- What to do -
Return each line of the listing that contains the string "time".

※ ※ ※

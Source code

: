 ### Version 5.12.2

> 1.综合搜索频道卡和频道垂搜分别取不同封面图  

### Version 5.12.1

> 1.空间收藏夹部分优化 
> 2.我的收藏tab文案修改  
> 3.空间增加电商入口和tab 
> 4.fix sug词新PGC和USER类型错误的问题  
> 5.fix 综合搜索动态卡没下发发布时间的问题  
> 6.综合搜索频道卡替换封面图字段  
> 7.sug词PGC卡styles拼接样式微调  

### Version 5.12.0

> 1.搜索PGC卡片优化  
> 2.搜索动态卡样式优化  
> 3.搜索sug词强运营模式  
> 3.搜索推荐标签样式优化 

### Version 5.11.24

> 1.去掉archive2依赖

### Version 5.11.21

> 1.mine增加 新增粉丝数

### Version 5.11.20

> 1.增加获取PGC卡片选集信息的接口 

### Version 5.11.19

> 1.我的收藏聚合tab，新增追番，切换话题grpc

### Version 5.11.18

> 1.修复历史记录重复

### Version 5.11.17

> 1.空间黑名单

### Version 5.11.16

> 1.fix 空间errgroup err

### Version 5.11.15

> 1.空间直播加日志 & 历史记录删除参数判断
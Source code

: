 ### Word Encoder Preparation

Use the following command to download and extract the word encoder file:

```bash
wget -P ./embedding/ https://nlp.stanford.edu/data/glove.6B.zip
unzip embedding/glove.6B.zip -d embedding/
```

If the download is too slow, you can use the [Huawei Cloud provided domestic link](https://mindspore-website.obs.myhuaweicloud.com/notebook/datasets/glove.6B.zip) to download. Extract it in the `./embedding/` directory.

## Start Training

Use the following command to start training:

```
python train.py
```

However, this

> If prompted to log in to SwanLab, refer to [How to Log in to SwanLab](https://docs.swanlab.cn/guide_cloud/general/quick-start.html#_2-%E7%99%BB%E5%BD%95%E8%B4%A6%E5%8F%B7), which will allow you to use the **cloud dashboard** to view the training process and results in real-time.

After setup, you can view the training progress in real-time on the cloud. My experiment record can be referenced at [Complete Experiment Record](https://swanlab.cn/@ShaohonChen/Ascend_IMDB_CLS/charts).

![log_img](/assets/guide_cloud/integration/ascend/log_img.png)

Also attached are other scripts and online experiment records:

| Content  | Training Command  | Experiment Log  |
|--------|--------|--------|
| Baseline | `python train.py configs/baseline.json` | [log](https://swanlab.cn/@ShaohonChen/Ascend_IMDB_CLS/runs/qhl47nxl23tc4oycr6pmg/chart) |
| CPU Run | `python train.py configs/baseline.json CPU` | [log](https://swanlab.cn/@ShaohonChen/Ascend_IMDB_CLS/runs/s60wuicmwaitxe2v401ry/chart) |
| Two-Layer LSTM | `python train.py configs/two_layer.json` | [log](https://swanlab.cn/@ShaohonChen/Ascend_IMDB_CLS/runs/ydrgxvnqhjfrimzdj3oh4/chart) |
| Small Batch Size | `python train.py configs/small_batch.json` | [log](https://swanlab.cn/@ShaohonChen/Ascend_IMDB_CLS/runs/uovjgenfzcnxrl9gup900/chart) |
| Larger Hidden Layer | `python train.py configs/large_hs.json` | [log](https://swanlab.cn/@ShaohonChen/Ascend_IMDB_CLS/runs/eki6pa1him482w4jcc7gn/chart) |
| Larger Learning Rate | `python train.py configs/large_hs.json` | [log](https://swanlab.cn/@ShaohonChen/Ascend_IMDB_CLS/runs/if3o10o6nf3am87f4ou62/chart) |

※ ※ ※

- Task answer -
> If prompted to log in to SwanLab, refer to [How to Log in to SwanLab](https://docs.swanlab.cn/guide_cloud/general/quick-start.html#_2-%E7%99%BB%E5%BD%95%E8%B4%A6%E5%8F%B7), which will allow you to use the **cloud dashboard** to view the training process and results in real-time.
After setup, you can view the training progress in real-time on the cloud. My experiment record can be referenced at [Complete Experiment Record](https://swanlab.cn/@ShaohonChen/Ascend_IMDB_CLS/charts).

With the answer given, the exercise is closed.